The chi-squared distribution with df$= n$ degrees of freedom has density $$f_n(x) = \frac{1}{{2}^{n/2} \Gamma (n/2)} {x}^{n/2-1} {e}^{-x/2}$$ for $x > 0$. The mean and variance are $n$ and $2n$.

The non-central chi-squared distribution with df$= n$ degrees of freedom and non-centrality parameter ncp $= \lambda$ has density $$f(x) = e^{-\lambda / 2} \sum_{r=0}^\infty \frac{(\lambda/2)^r}{r!}\, f_{n + 2r}(x)$$ for $x \ge 0$. For integer $n$, this is the distribution of the sum of squares of $n$ normals each with variance one, $\lambda$ being the sum of squares of the normal means.

C.f. rchisq

Keywords
distribution
##### Note

Warning: The code for pchisq and qchisq is unreliable for values of ncp above approximately 290.

##### Objects from the Class

Objects can be created by calls of the form Chisq(df, ncp). This object is a chi-squared distribution.

##### Slots

img

Object of class "Reals": The space of the image of this distribution has got dimension 1 and the name "Real Space".

param

Object of class "ChisqParameter": the parameter of this distribution (df and ncp), declared at its instantiation

r

Object of class "function": generates random numbers (calls function rchisq)

d

Object of class "function": density function (calls function dchisq)

p

Object of class "function": cumulative function (calls function pchisq)

q

Object of class "function": inverse of the cumulative function (calls function qchisq)

.withArith

logical: used internally to issue warnings as to interpretation of arithmetics

.withSim

logical: used internally to issue warnings as to accuracy

.logExact

logical: used internally to flag the case where there are explicit formulae for the log version of density, cdf, and quantile function

.lowerExact

logical: used internally to flag the case where there are explicit formulae for the lower tail version of cdf and quantile function

Symmetry

object of class "DistributionSymmetry"; used internally to avoid unnecessary calculations.

##### Extends

Class "ExpOrGammaOrChisq", directly. Class "AbscontDistribution", by class "ExpOrGammaOrChisq". Class "UnivariateDistribution", by class "AbscontDistribution". Class "Distribution", by class "UnivariateDistribution".

##### Is-Relations

By means of setIs, R knows'' that a distribution object obj of class "Chisq" with non-centrality 0 also is a Gamma distribution with parameters shape = df(obj)/2, scale = 2.

##### Methods

initialize

signature(.Object = "Chisq"): initialize method

df

signature(object = "Chisq"): returns the slot df of the parameter of the distribution

df<-

signature(object = "Chisq"): modifies the slot df of the parameter of the distribution

ncp

signature(object = "Chisq"): returns the slot ncp of the parameter of the distribution

ncp<-

signature(object = "Chisq"): modifies the slot ncp of the parameter of the distribution

+

signature(e1 = "Chisq", e2 = "Chisq"): For the chi-squared distribution we use its closedness under convolutions.

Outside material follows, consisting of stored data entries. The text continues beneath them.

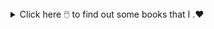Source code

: <details>
  
<summary> Click here 🖱️ to find out some books that I .❤️ </summary>
  
* ⭐Metamorphosis by Franz Kafka 📖 
* ▶️ One of Kafka's best-known works, The Metamorphosis tells the story of salesman Gregor Samsa who wakes one morning to find himself inexplicably transformed into a huge insect     (German ungeheures Ungeziefer, literally "monstrous vermin"), subsequently struggling to adjust to this new condition. 
      
* ⭐Catch 22 by Joseph Heller 📖 
* ▶️Catch-22, satirical novel by American writer Joseph Heller, published in 1961. The work centres on Captain John Yossarian, an American bombardier stationed on a Mediterranean         island during World War II, and chronicles his desperate attempts to stay alive. 
     
* ⭐Crime and Punishment by Fyodor Dostoyevsky 📖 
* ▶️Crime and Punishment focuses on the mental anguish and moral dilemmas of Rodion Raskolnikov, an impoverished ex-student in Saint Petersburg who formulates a plan to kill an     unscrupulous pawnbroker for her money.      
  
</details>
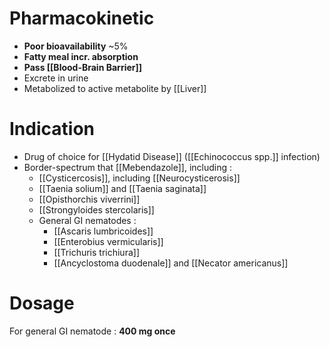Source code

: # Pharmacokinetic
- **Poor bioavailability** ~5%
- **Fatty meal incr. absorption**
- **Pass [[Blood-Brain Barrier]]**
- Excrete in urine
- Metabolized to active metabolite by [[Liver]] 

# Indication
- Drug of choice for [[Hydatid Disease]] ([[Echinococcus spp.]] infection)
- Border-spectrum that [[Mebendazole]], including :
	- [[Cysticercosis]], including [[Neurocysticerosis]]
	- [[Taenia solium]] and [[Taenia saginata]]
	- [[Opisthorchis viverrini]]
	- [[Strongyloides stercolaris]]
	- General GI nematodes :
		- [[Ascaris lumbricoides]]
		- [[Enterobius vermicularis]]
		- [[Trichuris trichiura]]
		- [[Ancyclostoma duodenale]] and [[Necator americanus]]

# Dosage
For general GI nematode : **400 mg once**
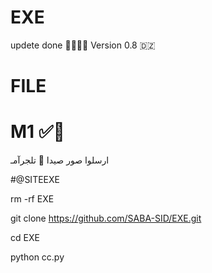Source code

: # EXE

updete done  🥷🏻🇦🇱
Version 0.8 🇩🇿
# FILE 

# M1  ✅🖤
ارسلوا صور صيدا 🖤
         تلجرآمـ

   
#@SITEEXE


rm -rf EXE

git clone https://github.com/SABA-SID/EXE.git

cd EXE

python cc.py
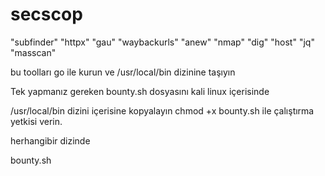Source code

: # secscop 

"subfinder" "httpx" "gau" "waybackurls" "anew" "nmap" "dig" "host" "jq" "masscan"

bu toolları go ile kurun ve /usr/local/bin dizinine taşıyın

Tek yapmanız gereken bounty.sh dosyasını kali linux içerisinde 

/usr/local/bin dizini içerisine kopyalayın
chmod +x bounty.sh ile çalıştırma yetkisi verin.

herhangibir dizinde 

bounty.sh 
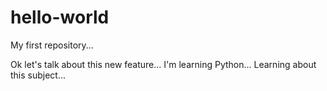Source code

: # hello-world
My first repository...

Ok let's talk about this new feature...
I'm learning Python...
Learning about this subject...

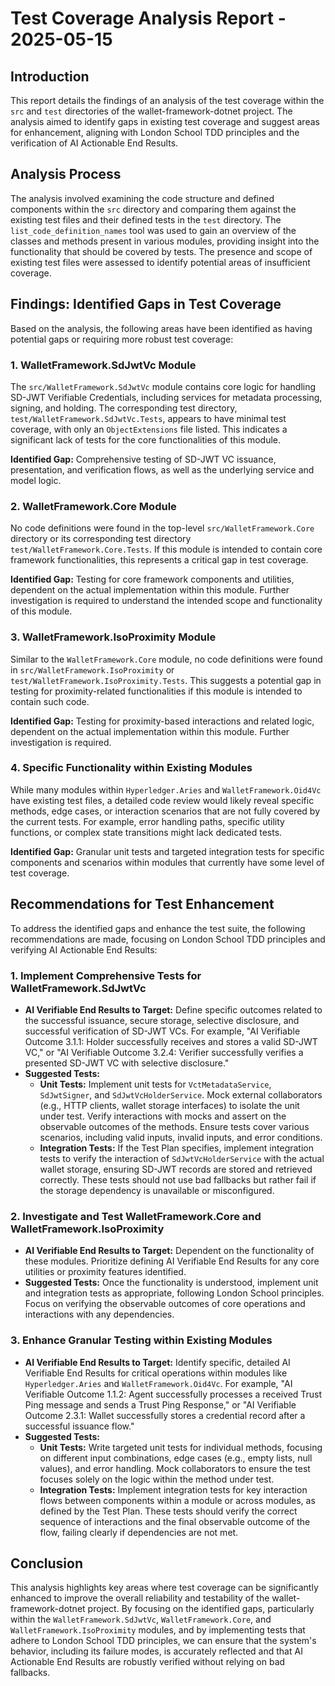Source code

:# Test Coverage Analysis Report - 2025-05-15

## Introduction

This report details the findings of an analysis of the test coverage within the `src` and `test` directories of the wallet-framework-dotnet project. The analysis aimed to identify gaps in existing test coverage and suggest areas for enhancement, aligning with London School TDD principles and the verification of AI Actionable End Results.

## Analysis Process

The analysis involved examining the code structure and defined components within the `src` directory and comparing them against the existing test files and their defined tests in the `test` directory. The `list_code_definition_names` tool was used to gain an overview of the classes and methods present in various modules, providing insight into the functionality that should be covered by tests. The presence and scope of existing test files were assessed to identify potential areas of insufficient coverage.

## Findings: Identified Gaps in Test Coverage

Based on the analysis, the following areas have been identified as having potential gaps or requiring more robust test coverage:

### 1. WalletFramework.SdJwtVc Module

The `src/WalletFramework.SdJwtVc` module contains core logic for handling SD-JWT Verifiable Credentials, including services for metadata processing, signing, and holding. The corresponding test directory, `test/WalletFramework.SdJwtVc.Tests`, appears to have minimal test coverage, with only an `ObjectExtensions` file listed. This indicates a significant lack of tests for the core functionalities of this module.

**Identified Gap:** Comprehensive testing of SD-JWT VC issuance, presentation, and verification flows, as well as the underlying service and model logic.

### 2. WalletFramework.Core Module

No code definitions were found in the top-level `src/WalletFramework.Core` directory or its corresponding test directory `test/WalletFramework.Core.Tests`. If this module is intended to contain core framework functionalities, this represents a critical gap in test coverage.

**Identified Gap:** Testing for core framework components and utilities, dependent on the actual implementation within this module. Further investigation is required to understand the intended scope and functionality of this module.

### 3. WalletFramework.IsoProximity Module

Similar to the `WalletFramework.Core` module, no code definitions were found in `src/WalletFramework.IsoProximity` or `test/WalletFramework.IsoProximity.Tests`. This suggests a potential gap in testing for proximity-related functionalities if this module is intended to contain such code.

**Identified Gap:** Testing for proximity-based interactions and related logic, dependent on the actual implementation within this module. Further investigation is required.

### 4. Specific Functionality within Existing Modules

While many modules within `Hyperledger.Aries` and `WalletFramework.Oid4Vc` have existing test files, a detailed code review would likely reveal specific methods, edge cases, or interaction scenarios that are not fully covered by the current tests. For example, error handling paths, specific utility functions, or complex state transitions might lack dedicated tests.

**Identified Gap:** Granular unit tests and targeted integration tests for specific components and scenarios within modules that currently have some level of test coverage.

## Recommendations for Test Enhancement

To address the identified gaps and enhance the test suite, the following recommendations are made, focusing on London School TDD principles and verifying AI Actionable End Results:

### 1. Implement Comprehensive Tests for WalletFramework.SdJwtVc

*   **AI Verifiable End Results to Target:** Define specific outcomes related to the successful issuance, secure storage, selective disclosure, and successful verification of SD-JWT VCs. For example, "AI Verifiable Outcome 3.1.1: Holder successfully receives and stores a valid SD-JWT VC," or "AI Verifiable Outcome 3.2.4: Verifier successfully verifies a presented SD-JWT VC with selective disclosure."
*   **Suggested Tests:**
    *   **Unit Tests:** Implement unit tests for `VctMetadataService`, `SdJwtSigner`, and `SdJwtVcHolderService`. Mock external collaborators (e.g., HTTP clients, wallet storage interfaces) to isolate the unit under test. Verify interactions with mocks and assert on the observable outcomes of the methods. Ensure tests cover various scenarios, including valid inputs, invalid inputs, and error conditions.
    *   **Integration Tests:** If the Test Plan specifies, implement integration tests to verify the interaction of `SdJwtVcHolderService` with the actual wallet storage, ensuring SD-JWT records are stored and retrieved correctly. These tests should not use bad fallbacks but rather fail if the storage dependency is unavailable or misconfigured.

### 2. Investigate and Test WalletFramework.Core and WalletFramework.IsoProximity

*   **AI Verifiable End Results to Target:** Dependent on the functionality of these modules. Prioritize defining AI Verifiable End Results for any core utilities or proximity features identified.
*   **Suggested Tests:** Once the functionality is understood, implement unit and integration tests as appropriate, following London School principles. Focus on verifying the observable outcomes of core operations and interactions with any dependencies.

### 3. Enhance Granular Testing within Existing Modules

*   **AI Verifiable End Results to Target:** Identify specific, detailed AI Verifiable End Results for critical operations within modules like `Hyperledger.Aries` and `WalletFramework.Oid4Vc`. For example, "AI Verifiable Outcome 1.1.2: Agent successfully processes a received Trust Ping message and sends a Trust Ping Response," or "AI Verifiable Outcome 2.3.1: Wallet successfully stores a credential record after a successful issuance flow."
*   **Suggested Tests:**
    *   **Unit Tests:** Write targeted unit tests for individual methods, focusing on different input combinations, edge cases (e.g., empty lists, null values), and error handling. Mock collaborators to ensure the test focuses solely on the logic within the method under test.
    *   **Integration Tests:** Implement integration tests for key interaction flows between components within a module or across modules, as defined by the Test Plan. These tests should verify the correct sequence of interactions and the final observable outcome of the flow, failing clearly if dependencies are not met.

## Conclusion

This analysis highlights key areas where test coverage can be significantly enhanced to improve the overall reliability and testability of the wallet-framework-dotnet project. By focusing on the identified gaps, particularly within the `WalletFramework.SdJwtVc`, `WalletFramework.Core`, and `WalletFramework.IsoProximity` modules, and by implementing tests that adhere to London School TDD principles, we can ensure that the system's behavior, including its failure modes, is accurately reflected and that AI Actionable End Results are robustly verified without relying on bad fallbacks.

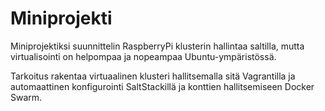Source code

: # Miniprojekti
Miniprojektiksi suunnittelin RaspberryPi klusterin hallintaa saltilla, mutta virtualisointi on helpompaa ja nopeampaa Ubuntu-ympäristössä.

Tarkoitus rakentaa virtuaalinen klusteri hallitsemalla sitä Vagrantilla ja automaattinen konfigurointi SaltStackillä ja konttien hallitsemiseen Docker Swarm.
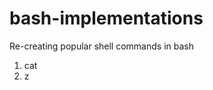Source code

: # bash-implementations
Re-creating popular shell commands in bash
<ol>
    <li>cat</li>
    <li>z</li>
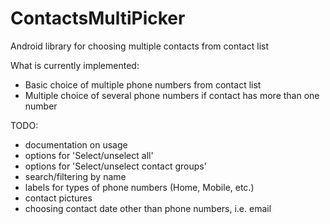 ContactsMultiPicker
===================

Android library for choosing multiple contacts from contact list

What is currently implemented:
* Basic choice of multiple phone numbers from contact list
* Multiple choice of several phone numbers if contact has more than one number

TODO:
* documentation on usage
* options for 'Select/unselect all'
* options for 'Select/unselect contact groups'
* search/filtering by name
* labels for types of phone numbers (Home, Mobile, etc.)
* contact pictures
* choosing contact date other than phone numbers, i.e. email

ChisqParameter-class AbscontDistribution-class Reals-class rchisq

##### Aliases
• Chisq-class
• Chisq
• initialize,Chisq-method
##### Examples
# NOT RUN {
C <- Chisq(df = 1, ncp = 1) # C is a chi-squared distribution with df=1 and ncp=1.
r(C)(1) # one random number generated from this distribution, e.g. 0.2557184
d(C)(1) # Density of this distribution is 0.2264666 for x = 1.
p(C)(1) # Probability that x < 1 is 0.4772499.
q(C)(.1) # Probability that x < 0.04270125 is 0.1.
## in RStudio or Jupyter IRKernel, use q.l(.)(.) instead of q(.)(.)
df(C) # df of this distribution is 1.
df(C) <- 2 # df of this distribution is now 2.